> **EXERCISE PROMPT**
Go over the entries and report the lines where the word "caption" occurs.

Saved entries:
--------------------------------

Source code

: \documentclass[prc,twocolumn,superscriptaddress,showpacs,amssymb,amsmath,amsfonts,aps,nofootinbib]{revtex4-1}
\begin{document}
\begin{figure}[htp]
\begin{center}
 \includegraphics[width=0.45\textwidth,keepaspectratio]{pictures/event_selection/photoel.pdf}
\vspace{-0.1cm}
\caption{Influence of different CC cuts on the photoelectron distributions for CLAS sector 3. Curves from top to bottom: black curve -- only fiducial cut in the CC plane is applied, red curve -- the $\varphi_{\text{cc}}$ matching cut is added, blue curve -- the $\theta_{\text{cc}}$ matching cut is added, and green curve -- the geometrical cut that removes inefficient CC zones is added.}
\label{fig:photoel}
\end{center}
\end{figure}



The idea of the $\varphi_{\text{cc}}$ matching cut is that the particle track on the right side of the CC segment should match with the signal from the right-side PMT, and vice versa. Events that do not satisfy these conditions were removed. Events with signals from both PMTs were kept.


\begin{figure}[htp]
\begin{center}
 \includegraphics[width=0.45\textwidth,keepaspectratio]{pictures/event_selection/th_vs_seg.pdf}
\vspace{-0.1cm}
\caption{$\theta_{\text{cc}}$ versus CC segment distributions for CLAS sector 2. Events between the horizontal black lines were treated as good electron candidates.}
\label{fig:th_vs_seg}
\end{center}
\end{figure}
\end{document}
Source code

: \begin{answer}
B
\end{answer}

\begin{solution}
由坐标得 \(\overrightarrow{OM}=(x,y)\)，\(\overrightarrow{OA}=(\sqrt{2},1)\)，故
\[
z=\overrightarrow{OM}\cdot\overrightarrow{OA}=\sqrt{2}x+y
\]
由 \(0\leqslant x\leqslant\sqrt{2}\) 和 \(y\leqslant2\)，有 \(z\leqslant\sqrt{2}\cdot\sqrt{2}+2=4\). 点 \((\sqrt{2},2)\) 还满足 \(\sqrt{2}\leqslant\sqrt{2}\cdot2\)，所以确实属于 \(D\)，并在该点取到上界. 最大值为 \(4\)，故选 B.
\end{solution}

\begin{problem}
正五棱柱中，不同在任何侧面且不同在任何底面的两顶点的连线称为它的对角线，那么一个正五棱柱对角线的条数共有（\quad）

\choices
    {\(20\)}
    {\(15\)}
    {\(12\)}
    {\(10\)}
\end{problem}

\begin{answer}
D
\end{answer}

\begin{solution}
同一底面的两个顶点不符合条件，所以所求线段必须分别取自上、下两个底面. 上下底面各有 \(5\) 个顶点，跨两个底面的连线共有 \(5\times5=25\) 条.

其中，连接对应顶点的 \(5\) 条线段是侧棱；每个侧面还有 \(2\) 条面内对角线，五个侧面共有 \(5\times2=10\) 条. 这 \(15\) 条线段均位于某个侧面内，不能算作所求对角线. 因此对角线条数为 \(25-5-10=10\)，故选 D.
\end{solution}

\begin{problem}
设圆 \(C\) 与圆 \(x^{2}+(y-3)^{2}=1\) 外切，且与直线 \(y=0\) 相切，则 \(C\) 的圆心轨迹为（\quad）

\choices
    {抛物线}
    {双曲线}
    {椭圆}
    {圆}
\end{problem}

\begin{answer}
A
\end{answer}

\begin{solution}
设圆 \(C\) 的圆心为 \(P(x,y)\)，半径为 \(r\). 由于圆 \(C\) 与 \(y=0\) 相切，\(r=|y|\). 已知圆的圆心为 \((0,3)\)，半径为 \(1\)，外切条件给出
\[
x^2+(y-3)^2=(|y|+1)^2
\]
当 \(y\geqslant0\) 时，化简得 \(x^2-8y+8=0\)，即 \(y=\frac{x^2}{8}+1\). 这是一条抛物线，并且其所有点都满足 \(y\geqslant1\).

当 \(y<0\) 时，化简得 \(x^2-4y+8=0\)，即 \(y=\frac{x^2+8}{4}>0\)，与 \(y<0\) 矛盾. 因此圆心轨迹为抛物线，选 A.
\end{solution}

--------------------------------

> **TASK ANSWER**
\caption{Influence of different CC cuts on the photoelectron distributions for CLAS sector 3. Curves from top to bottom: black curve -- only fiducial cut in the CC plane is applied, red curve -- the $\varphi_{\text{cc}}$ matching cut is added, blue curve -- the $\theta_{\text{cc}}$ matching cut is added, and green curve -- the geometrical cut that removes inefficient CC zones is added.}
\caption{$\theta_{\text{cc}}$ versus CC segment distributions for CLAS sector 2. Events between the horizontal black lines were treated as good electron candidates.}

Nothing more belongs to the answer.